Au 1er janvier 2024, l’Ordre a enregistré 27 894 médecins en activité régulière à diplôme étranger, soit une variation de + 95,4 % par rapport à 2010 (14 274). Parmi les médecins en activité, 21 % sont des spécialistes chirurgicaux, 17,4 % des spécialistes médicaux et 6,1 % des généralistes. Quel est le pays d’origine du diplôme ? Au sein de l’Union européenne (UE), ce sont la Roumanie, la Belgique et l’Italie et en dehors de l’UE, l’Algérie, la Tunisie et la Syrie. Par ailleurs, ces médecins en activité à diplôme étranger s’installent davantage dans les départements qui présentent les plus faibles densités médicales de médecins en activité.

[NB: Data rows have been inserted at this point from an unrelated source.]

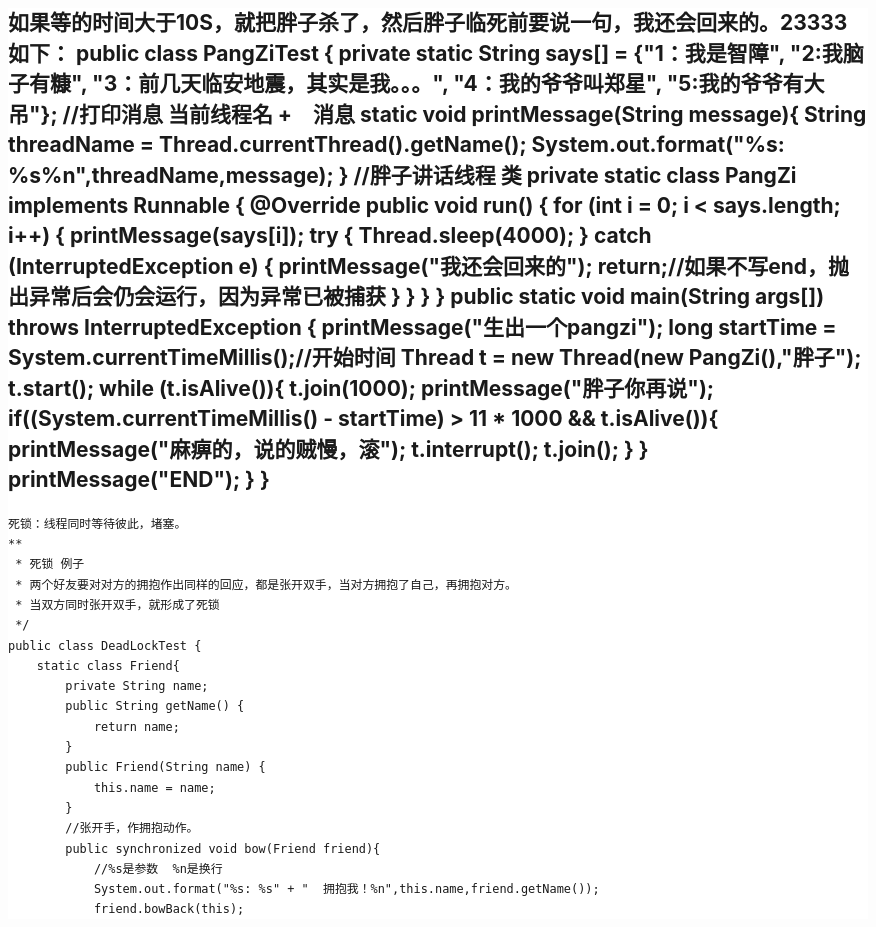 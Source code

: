 如果等的时间大于10S，就把胖子杀了，然后胖子临死前要说一句，我还会回来的。23333
    如下：
        public class PangZiTest {
            private static String says[] = {"1：我是智障", "2:我脑子有糠", "3：前几天临安地震，其实是我。。。", "4：我的爷爷叫郑星", "5:我的爷爷有大吊"};
            //打印消息 当前线程名 +　消息
            static void printMessage(String message){
                String threadName = Thread.currentThread().getName();
                System.out.format("%s: %s%n",threadName,message);
            }
            //胖子讲话线程 类
            private static class PangZi implements Runnable {
                @Override
                public void run() {
                        for (int i = 0; i < says.length; i++) {
                            printMessage(says[i]);
                            try {
                                Thread.sleep(4000);
                            } catch (InterruptedException e) {
                                printMessage("我还会回来的");
                                return;//如果不写end，抛出异常后会仍会运行，因为异常已被捕获
                            }
                        }
                }
            }
            public static void main(String args[]) throws InterruptedException {
                printMessage("生出一个pangzi");
                long startTime = System.currentTimeMillis();//开始时间
                Thread t = new Thread(new PangZi(),"胖子");
                t.start();
                while (t.isAlive()){
                    t.join(1000);
                    printMessage("胖子你再说");
                    if((System.currentTimeMillis() - startTime) > 11 * 1000 && t.isAlive()){
                        printMessage("麻痹的，说的贼慢，滚");
                        t.interrupt();
                        t.join();
                    }
                }
                printMessage("END");
            }
        }
---
    死锁：线程同时等待彼此，堵塞。
    **
     * 死锁 例子
     * 两个好友要对对方的拥抱作出同样的回应，都是张开双手，当对方拥抱了自己，再拥抱对方。
     * 当双方同时张开双手，就形成了死锁
     */
    public class DeadLockTest {
        static class Friend{
            private String name;
            public String getName() {
                return name;
            }
            public Friend(String name) {
                this.name = name;
            }
            //张开手，作拥抱动作。
            public synchronized void bow(Friend friend){
                //%s是参数  %n是换行
                System.out.format("%s: %s" + "  拥抱我！%n",this.name,friend.getName());
                friend.bowBack(this);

Alors face aux difficultés d’accès aux soins, l’appel à des nouveaux flux d’entrées constitués par les médecins diplômés à l’étranger pourrait-il être une nouvelle réponse, encore peu mobilisée en France par rapport à d’autres pays ? Pour le savoir, le Cnom a dévoilé une enquête menée avec l'Irdes sur « l’efficacité des recrutements de médecins à diplôme étrangers dans la réduction des disparités d’offre de soins ». Résultat : leur présence permet de combler la raréfaction de l’offre en médecine générale libérale dans les zones sous-dotées. « La probabilité d’installation et de maintien dans les zones les plus défavorisées est plus importante chez les médecins généralistes libéraux diplômés à l’étranger que chez ceux diplômés en France », écrit l’Ordre.